How can leaders make things happen when the odds are stacked against them? A recent article in the Harvard Business Review tackles this question, by looking to the example of Africa’s first female head of state, President Ellen Johnson Sirleaf.
The article focuses on the impressive reforms carried out by the Government of Liberia during the first 150 days of her second term which saw roads built, vocational colleges opened and the port refurbished. It also explores the role played by AGI in supporting national leaders across Africa. Liberia's achievements were impressive, especially considering the restricted resources and capacity within government. Reforms like these support economic growth and improve living conditions, and that is why AGI was proud to support our Liberian colleagues to deliver them.

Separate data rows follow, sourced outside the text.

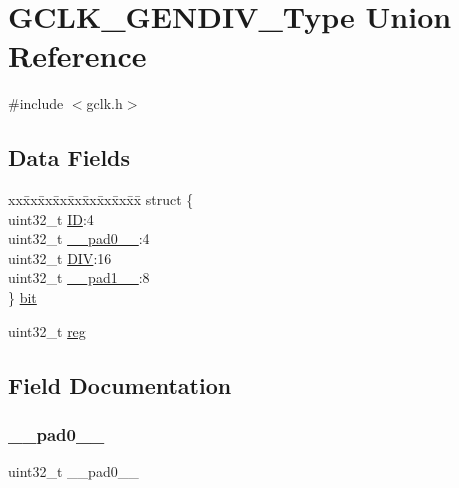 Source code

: \hypertarget{union_g_c_l_k___g_e_n_d_i_v___type}{}\section{G\+C\+L\+K\+\_\+\+G\+E\+N\+D\+I\+V\+\_\+\+Type Union Reference}
\label{union_g_c_l_k___g_e_n_d_i_v___type}


{\ttfamily \#include $<$gclk.\+h$>$}

\subsection*{Data Fields}
\begin{DoxyCompactItemize}
\item 
\begin{tabbing}
xx\=xx\=xx\=xx\=xx\=xx\=xx\=xx\=xx\=\kill
struct \{\\
\>uint32\_t \mbox{\hyperlink{union_g_c_l_k___g_e_n_d_i_v___type_a505f98fde467109a9b37b3c7e008df91}{ID}}:4\\
\>uint32\_t \mbox{\hyperlink{union_g_c_l_k___g_e_n_d_i_v___type_a3e57c2ef1c3ffb36722f000cc1156824}{\_\_pad0\_\_}}:4\\
\>uint32\_t \mbox{\hyperlink{union_g_c_l_k___g_e_n_d_i_v___type_a0d52084cbd3830501e344b05e6215b94}{DIV}}:16\\
\>uint32\_t \mbox{\hyperlink{union_g_c_l_k___g_e_n_d_i_v___type_a6712ba6dd1d5b43d2d56ff8ac4e275a7}{\_\_pad1\_\_}}:8\\
\} \mbox{\hyperlink{union_g_c_l_k___g_e_n_d_i_v___type_aa8e9ae1ef55fbc2923720c0fac765dab}{bit}}\\

\end{tabbing}\item 
uint32\+\_\+t \mbox{\hyperlink{union_g_c_l_k___g_e_n_d_i_v___type_a6b91636401516a477989a336376d7b40}{reg}}
\end{DoxyCompactItemize}


\subsection{Field Documentation}
\mbox{\label{union_g_c_l_k___g_e_n_d_i_v___type_a3e57c2ef1c3ffb36722f000cc1156824}} 
\subsubsection{\texorpdfstring{\_\_pad0\_\_}{\_\_pad0\_\_}}
{\footnotesize\ttfamily uint32\+\_\+t \+\_\+\+\_\+pad0\+\_\+\+\_\+}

An extract is below and you can read the full article on the Harvard Business Review.
“The first job of leadership is to focus attention. When Ellen Johnson-Sirleaf was re-elected as president of Liberia, she faced unemployment, health crises, social unrest, and feeble infrastructure on one side, and a historically corrupt bureaucracy, few resources, and a mandate for immediate results on the other. For a head of state, having to choose which of such acute issues to pursue can feel perilous. It’s essential to decide what to do and what not to do.
AGI has found that an effective way to force tough trade-off decisions is to focus on an urgent and defined timeline—one that is long enough to get something meaningful done but short enough to demand disciplined attention. The AGI team focused Johnson-Sirleaf’s Cabinet on developing a 150-day plan.”